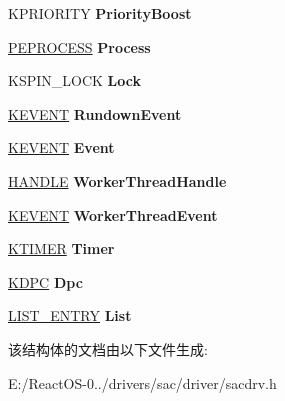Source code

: \begin{DoxyCompactItemize}
K\+P\+R\+I\+O\+R\+I\+TY {\bfseries Priority\+Boost}
\item 
\mbox{\label{struct___s_a_c___d_e_v_i_c_e___e_x_t_e_n_s_i_o_n_a7439d51929007b184ebd511c6849e801}} 
\hyperlink{struct___e_p_r_o_c_e_s_s}{P\+E\+P\+R\+O\+C\+E\+SS} {\bfseries Process}
\item 
\mbox{\label{struct___s_a_c___d_e_v_i_c_e___e_x_t_e_n_s_i_o_n_a14e22cfd2af832924b00acecee5937d0}} 
K\+S\+P\+I\+N\+\_\+\+L\+O\+CK {\bfseries Lock}
\item 
\mbox{\label{struct___s_a_c___d_e_v_i_c_e___e_x_t_e_n_s_i_o_n_a6e7a288fabe2196ecdf1f885c93f2d63}} 
\hyperlink{struct___k_e_v_e_n_t}{K\+E\+V\+E\+NT} {\bfseries Rundown\+Event}
\item 
\mbox{\label{struct___s_a_c___d_e_v_i_c_e___e_x_t_e_n_s_i_o_n_afc3f19025c9daa2c8af4ddc0e8ae66fc}} 
\hyperlink{struct___k_e_v_e_n_t}{K\+E\+V\+E\+NT} {\bfseries Event}
\item 
\mbox{\label{struct___s_a_c___d_e_v_i_c_e___e_x_t_e_n_s_i_o_n_a588aa23c0d921c213bfb9e05396389e3}} 
\hyperlink{interfacevoid}{H\+A\+N\+D\+LE} {\bfseries Worker\+Thread\+Handle}
\item 
\mbox{\label{struct___s_a_c___d_e_v_i_c_e___e_x_t_e_n_s_i_o_n_a8765343063d6cc99de580eb858b3d2eb}} 
\hyperlink{struct___k_e_v_e_n_t}{K\+E\+V\+E\+NT} {\bfseries Worker\+Thread\+Event}
\item 
\mbox{\label{struct___s_a_c___d_e_v_i_c_e___e_x_t_e_n_s_i_o_n_a6fe8cd9eb71f5ff214414fafddee467d}} 
\hyperlink{struct___k_t_i_m_e_r}{K\+T\+I\+M\+ER} {\bfseries Timer}
\item 
\mbox{\label{struct___s_a_c___d_e_v_i_c_e___e_x_t_e_n_s_i_o_n_ad7d5f0c7f07af6c8eaad3f3e31d0ff52}} 
\hyperlink{struct___k_d_p_c}{K\+D\+PC} {\bfseries Dpc}
\item 
\mbox{\label{struct___s_a_c___d_e_v_i_c_e___e_x_t_e_n_s_i_o_n_a29a98fbbced003c6e984eb1116add81c}} 
\hyperlink{struct___l_i_s_t___e_n_t_r_y}{L\+I\+S\+T\+\_\+\+E\+N\+T\+RY} {\bfseries List}
\end{DoxyCompactItemize}


该结构体的文档由以下文件生成\+:\begin{DoxyCompactItemize}
\item 
E\+:/\+React\+O\+S-\/0../drivers/sac/driver/sacdrv.\+h\end{DoxyCompactItemize}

*PROBLEM TO WORK ON*:
Find each line above with the string "Thread", then report how many there are. Write only the number.

*SOLUTION TO THE EXERCISE*:
2